Up to and including the line that holds "### Beltrami's Identity", copy every line of the records below exactly, starting at the first; leave pictures out.

[[ RECORDS TO PROCESS, beginning ]]

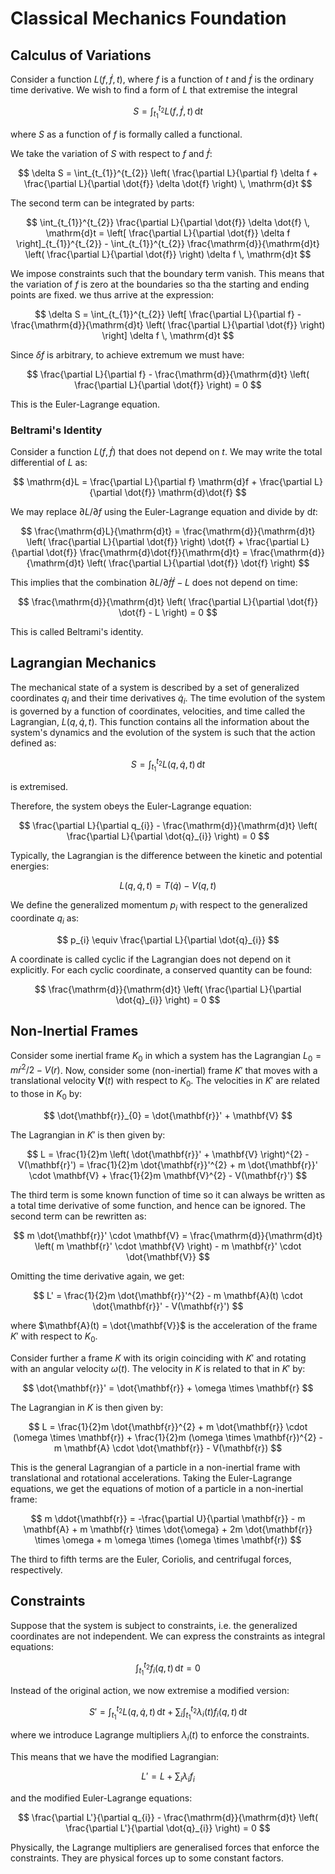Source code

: # Classical Mechanics Foundation

## Calculus of Variations

Consider a function $L(f, \dot{f}, t)$, where $f$ is a function of $t$ and $\dot{f}$ is the ordinary time derivative. We wish to find a form of $L$ that extremise the integral

$$
S = \int_{t_{1}}^{t_{2}} L(f, \dot{f}, t) \, \mathrm{d}t
$$

where $S$ as a function of $f$ is formally called a functional.

We take the variation of $S$ with respect to $f$ and $\dot{f}$:

$$
\delta S = \int_{t_{1}}^{t_{2}} \left( \frac{\partial L}{\partial f} \delta f + \frac{\partial L}{\partial \dot{f}} \delta \dot{f} \right) \, \mathrm{d}t
$$

The second term can be integrated by parts:

$$
\int_{t_{1}}^{t_{2}} \frac{\partial L}{\partial \dot{f}} \delta \dot{f} \, \mathrm{d}t = \left[ \frac{\partial L}{\partial \dot{f}} \delta f \right]_{t_{1}}^{t_{2}} - \int_{t_{1}}^{t_{2}} \frac{\mathrm{d}}{\mathrm{d}t} \left( \frac{\partial L}{\partial \dot{f}} \right) \delta f \, \mathrm{d}t
$$

We impose constraints such that the boundary term vanish. This means that the variation of $f$ is zero at the boundaries so tha the starting and ending points are fixed. we thus arrive at the expression:

$$
\delta S = \int_{t_{1}}^{t_{2}} \left[ \frac{\partial L}{\partial f} - \frac{\mathrm{d}}{\mathrm{d}t} \left( \frac{\partial L}{\partial \dot{f}} \right) \right] \delta f \, \mathrm{d}t
$$

Since $\delta f$ is arbitrary, to achieve extremum we must have:

$$
\frac{\partial L}{\partial f} - \frac{\mathrm{d}}{\mathrm{d}t} \left( \frac{\partial L}{\partial \dot{f}} \right) = 0
$$

This is the Euler-Lagrange equation.

### Beltrami's Identity

Consider a function $L(f, \dot{f})$ that does not depend on $t$. We may write the total differential of $L$ as:

$$
\mathrm{d}L = \frac{\partial L}{\partial f} \mathrm{d}f + \frac{\partial L}{\partial \dot{f}} \mathrm{d}\dot{f}
$$

We may replace $\partial L/\partial f$ using the Euler-Lagrange equation and divide by $\mathrm{d}t$:

$$
\frac{\mathrm{d}L}{\mathrm{d}t} = \frac{\mathrm{d}}{\mathrm{d}t} \left( \frac{\partial L}{\partial \dot{f}} \right) \dot{f} + \frac{\partial L}{\partial \dot{f}} \frac{\mathrm{d}\dot{f}}{\mathrm{d}t} = \frac{\mathrm{d}}{\mathrm{d}t} \left( \frac{\partial L}{\partial \dot{f}} \dot{f} \right)
$$

This implies that the combination $\partial L/\partial \dot{f} \dot{f} - L$ does not depend on time:

$$
\frac{\mathrm{d}}{\mathrm{d}t} \left( \frac{\partial L}{\partial \dot{f}} \dot{f} - L \right) = 0
$$

This is called Beltrami's identity.

## Lagrangian Mechanics

The mechanical state of a system is described by a set of generalized coordinates $q_{i}$ and their time derivatives $\dot{q}_{i}$. The time evolution of the system is governed by a function of coordinates, velocities, and time called the Lagrangian, $L(q, \dot{q}, t)$. This function contains all the information about the system's dynamics and the evolution of the system is such that the action defined as:

$$
S = \int_{t_{1}}^{t_{2}} L(q, \dot{q}, t) \, \mathrm{d}t
$$

is extremised.

Therefore, the system obeys the Euler-Lagrange equation:

$$
\frac{\partial L}{\partial q_{i}} - \frac{\mathrm{d}}{\mathrm{d}t} \left( \frac{\partial L}{\partial \dot{q}_{i}} \right) = 0
$$

Typically, the Lagrangian is the difference between the kinetic and potential energies:

$$
L(q, \dot{q}, t) = T(\dot{q}) - V(q, t)
$$

We define the generalized momentum $p_{i}$ with respect to the generalized coordinate $q_{i}$ as:

$$
p_{i} \equiv \frac{\partial L}{\partial \dot{q}_{i}}
$$

A coordinate is called cyclic if the Lagrangian does not depend on it explicitly. For each cyclic coordinate, a conserved quantity can be found:

$$
\frac{\mathrm{d}}{\mathrm{d}t} \left( \frac{\partial L}{\partial \dot{q}_{i}} \right) = 0
$$

## Non-Inertial Frames

Consider some inertial frame $K_{0}$ in which a system has the Lagrangian $L_{0} = m \dot{r}^{2}/2 - V(r)$. Now, consider some (non-inertial) frame $K'$ that moves with a translational velocity $\mathbf{V}(t)$ with respect to $K_{0}$. The velocities in $K'$ are related to those in $K_{0}$ by:

$$
\dot{\mathbf{r}}_{0} = \dot{\mathbf{r}}' + \mathbf{V}
$$

The Lagrangian in $K'$ is then given by:

$$
L = \frac{1}{2}m \left( \dot{\mathbf{r}}' + \mathbf{V} \right)^{2} - V(\mathbf{r}') = \frac{1}{2}m \dot{\mathbf{r}}'^{2} + m \dot{\mathbf{r}}' \cdot \mathbf{V} + \frac{1}{2}m \mathbf{V}^{2} - V(\mathbf{r}')
$$

The third term is some known function of time so it can always be written as a total time derivative of some function, and hence can be ignored. The second term can be rewritten as:

$$
m \dot{\mathbf{r}}' \cdot \mathbf{V} = \frac{\mathrm{d}}{\mathrm{d}t} \left( m \mathbf{r}' \cdot \mathbf{V} \right) - m \mathbf{r}' \cdot \dot{\mathbf{V}}
$$

Omitting the time derivative again, we get:

$$
L' = \frac{1}{2}m \dot{\mathbf{r}}'^{2} - m \mathbf{A}(t) \cdot \dot{\mathbf{r}}' - V(\mathbf{r}')
$$

where $\mathbf{A}(t) = \dot{\mathbf{V}}$ is the acceleration of the frame $K'$ with respect to $K_{0}$.

Consider further a frame $K$ with its origin coinciding with $K'$ and rotating with an angular velocity $\omega(t)$. The velocity in $K$ is related to that in $K'$ by:

$$
\dot{\mathbf{r}}' = \dot{\mathbf{r}} + \omega \times \mathbf{r}
$$

The Lagrangian in $K$ is then given by:

$$
L = \frac{1}{2}m \dot{\mathbf{r}}^{2} + m \dot{\mathbf{r}} \cdot (\omega \times \mathbf{r}) + \frac{1}{2}m (\omega \times \mathbf{r})^{2} - m \mathbf{A} \cdot \dot{\mathbf{r}} - V(\mathbf{r})
$$

This is the general Lagrangian of a particle in a non-inertial frame with translational and rotational accelerations. Taking the Euler-Lagrange equations, we get the equations of motion of a particle in a non-inertial frame:

$$
m \ddot{\mathbf{r}} = -\frac{\partial U}{\partial \mathbf{r}} - m \mathbf{A} + m \mathbf{r} \times \dot{\omega} + 2m \dot{\mathbf{r}} \times \omega + m \omega \times (\omega \times \mathbf{r})
$$

The third to fifth terms are the Euler, Coriolis, and centrifugal forces, respectively.

## Constraints

Suppose that the system is subject to constraints, i.e. the generalized coordinates are not independent. We can express the constraints as integral equations:

$$
\int_{t_{1}}^{t_{2}} f_{i}(q, t) \, \mathrm{d}t = 0
$$

Instead of the original action, we now extremise a modified version:

$$
S' = \int_{t_{1}}^{t_{2}} L(q, \dot{q}, t) \, \mathrm{d}t + \sum_{i} \int_{t_{1}}^{t_{2}} \lambda_{i}(t) f_{i}(q, t) \, \mathrm{d}t
$$

where we introduce Lagrange multipliers $\lambda_{i}(t)$ to enforce the constraints.

This means that we have the modified Lagrangian:

$$
L' = L + \sum_{i} \lambda_{i} f_{i}
$$

and the modified Euler-Lagrange equations:

$$
\frac{\partial L'}{\partial q_{i}} - \frac{\mathrm{d}}{\mathrm{d}t} \left( \frac{\partial L'}{\partial \dot{q}_{i}} \right) = 0
$$

Physically, the Lagrange multipliers are generalised forces that enforce the constraints. They are physical forces up to some constant factors.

[[ RECORDS TO PROCESS, end ]]

> EXERCISE RESULT:
Source code

: # Classical Mechanics Foundation

## Calculus of Variations

Consider a function $L(f, \dot{f}, t)$, where $f$ is a function of $t$ and $\dot{f}$ is the ordinary time derivative. We wish to find a form of $L$ that extremise the integral

$$
S = \int_{t_{1}}^{t_{2}} L(f, \dot{f}, t) \, \mathrm{d}t
$$

where $S$ as a function of $f$ is formally called a functional.

We take the variation of $S$ with respect to $f$ and $\dot{f}$:

$$
\delta S = \int_{t_{1}}^{t_{2}} \left( \frac{\partial L}{\partial f} \delta f + \frac{\partial L}{\partial \dot{f}} \delta \dot{f} \right) \, \mathrm{d}t
$$

The second term can be integrated by parts:

$$
\int_{t_{1}}^{t_{2}} \frac{\partial L}{\partial \dot{f}} \delta \dot{f} \, \mathrm{d}t = \left[ \frac{\partial L}{\partial \dot{f}} \delta f \right]_{t_{1}}^{t_{2}} - \int_{t_{1}}^{t_{2}} \frac{\mathrm{d}}{\mathrm{d}t} \left( \frac{\partial L}{\partial \dot{f}} \right) \delta f \, \mathrm{d}t
$$

We impose constraints such that the boundary term vanish. This means that the variation of $f$ is zero at the boundaries so tha the starting and ending points are fixed. we thus arrive at the expression:

$$
\delta S = \int_{t_{1}}^{t_{2}} \left[ \frac{\partial L}{\partial f} - \frac{\mathrm{d}}{\mathrm{d}t} \left( \frac{\partial L}{\partial \dot{f}} \right) \right] \delta f \, \mathrm{d}t
$$

Since $\delta f$ is arbitrary, to achieve extremum we must have:

$$
\frac{\partial L}{\partial f} - \frac{\mathrm{d}}{\mathrm{d}t} \left( \frac{\partial L}{\partial \dot{f}} \right) = 0
$$

This is the Euler-Lagrange equation.

### Beltrami's Identity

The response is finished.